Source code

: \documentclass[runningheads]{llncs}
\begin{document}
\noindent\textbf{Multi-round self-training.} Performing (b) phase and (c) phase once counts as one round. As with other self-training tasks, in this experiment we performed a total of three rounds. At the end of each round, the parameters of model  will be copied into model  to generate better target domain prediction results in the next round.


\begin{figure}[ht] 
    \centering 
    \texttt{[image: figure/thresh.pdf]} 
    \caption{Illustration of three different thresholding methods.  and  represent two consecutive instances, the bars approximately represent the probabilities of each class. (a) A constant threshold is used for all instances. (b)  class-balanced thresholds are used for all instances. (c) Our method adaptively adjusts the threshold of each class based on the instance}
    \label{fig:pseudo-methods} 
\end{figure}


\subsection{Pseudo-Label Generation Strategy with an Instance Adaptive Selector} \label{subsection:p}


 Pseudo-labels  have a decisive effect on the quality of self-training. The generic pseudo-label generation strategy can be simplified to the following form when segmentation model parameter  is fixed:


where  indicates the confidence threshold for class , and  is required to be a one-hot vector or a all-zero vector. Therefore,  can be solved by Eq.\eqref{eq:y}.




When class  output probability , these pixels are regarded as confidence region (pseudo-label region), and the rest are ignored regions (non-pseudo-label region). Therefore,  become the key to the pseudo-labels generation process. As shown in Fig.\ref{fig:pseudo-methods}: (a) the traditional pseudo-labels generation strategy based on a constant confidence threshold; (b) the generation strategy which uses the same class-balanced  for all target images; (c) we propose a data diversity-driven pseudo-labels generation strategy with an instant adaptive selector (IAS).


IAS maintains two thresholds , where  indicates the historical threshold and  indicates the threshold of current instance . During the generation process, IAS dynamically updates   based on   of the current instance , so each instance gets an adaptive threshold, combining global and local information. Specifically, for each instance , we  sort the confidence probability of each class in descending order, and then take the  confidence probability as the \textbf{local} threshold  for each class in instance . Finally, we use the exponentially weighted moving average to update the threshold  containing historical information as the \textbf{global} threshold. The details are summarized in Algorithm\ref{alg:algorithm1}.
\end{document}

__________________________________________________

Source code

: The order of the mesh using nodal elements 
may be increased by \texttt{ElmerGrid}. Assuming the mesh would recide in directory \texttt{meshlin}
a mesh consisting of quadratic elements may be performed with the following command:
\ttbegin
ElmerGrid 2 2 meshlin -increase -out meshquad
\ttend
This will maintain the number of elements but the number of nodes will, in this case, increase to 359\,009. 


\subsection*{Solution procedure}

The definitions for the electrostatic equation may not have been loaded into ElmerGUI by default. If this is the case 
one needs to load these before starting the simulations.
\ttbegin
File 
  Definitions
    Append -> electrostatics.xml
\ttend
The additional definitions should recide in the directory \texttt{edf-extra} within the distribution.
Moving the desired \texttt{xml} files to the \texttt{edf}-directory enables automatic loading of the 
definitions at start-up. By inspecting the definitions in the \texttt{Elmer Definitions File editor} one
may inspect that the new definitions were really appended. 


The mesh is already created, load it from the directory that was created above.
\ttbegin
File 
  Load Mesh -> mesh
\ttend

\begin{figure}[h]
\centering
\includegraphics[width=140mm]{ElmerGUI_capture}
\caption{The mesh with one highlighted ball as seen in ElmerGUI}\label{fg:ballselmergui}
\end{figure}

__________________________________________________

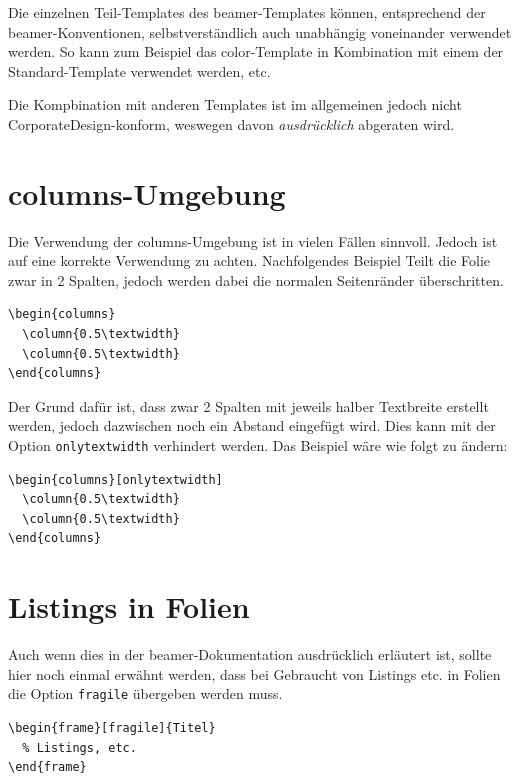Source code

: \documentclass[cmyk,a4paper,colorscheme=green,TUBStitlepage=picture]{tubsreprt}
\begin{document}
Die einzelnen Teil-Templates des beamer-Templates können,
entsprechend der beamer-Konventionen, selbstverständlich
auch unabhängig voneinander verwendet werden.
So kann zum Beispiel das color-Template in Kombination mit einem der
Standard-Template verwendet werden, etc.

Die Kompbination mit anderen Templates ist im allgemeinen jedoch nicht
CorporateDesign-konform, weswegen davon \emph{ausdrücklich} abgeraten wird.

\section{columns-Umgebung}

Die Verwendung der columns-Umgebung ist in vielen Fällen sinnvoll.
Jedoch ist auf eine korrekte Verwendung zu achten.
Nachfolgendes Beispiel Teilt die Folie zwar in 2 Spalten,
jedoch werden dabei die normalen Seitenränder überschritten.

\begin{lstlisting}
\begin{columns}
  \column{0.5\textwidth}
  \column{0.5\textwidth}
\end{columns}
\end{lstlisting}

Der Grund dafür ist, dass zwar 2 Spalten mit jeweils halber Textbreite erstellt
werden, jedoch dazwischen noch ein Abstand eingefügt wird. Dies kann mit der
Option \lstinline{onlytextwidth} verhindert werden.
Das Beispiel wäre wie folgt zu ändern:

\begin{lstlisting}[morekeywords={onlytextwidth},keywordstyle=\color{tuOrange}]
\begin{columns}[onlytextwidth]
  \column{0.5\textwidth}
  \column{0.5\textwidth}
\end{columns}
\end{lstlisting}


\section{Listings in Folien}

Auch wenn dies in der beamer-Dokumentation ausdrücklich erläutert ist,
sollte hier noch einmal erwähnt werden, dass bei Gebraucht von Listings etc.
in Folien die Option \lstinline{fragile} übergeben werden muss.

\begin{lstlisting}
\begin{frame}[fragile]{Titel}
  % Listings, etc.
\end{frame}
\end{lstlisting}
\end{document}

__________________________________________________

> Activity: When you reach the line in the material above that holds "one needs to", begin reproducing lines exactly, and stop after the line that holds "The additional definitions".

> Final answer:
one needs to load these before starting the simulations.
\ttbegin
File 
  Definitions
    Append -> electrostatics.xml
\ttend
The additional definitions should recide in the directory \texttt{edf-extra} within the distribution.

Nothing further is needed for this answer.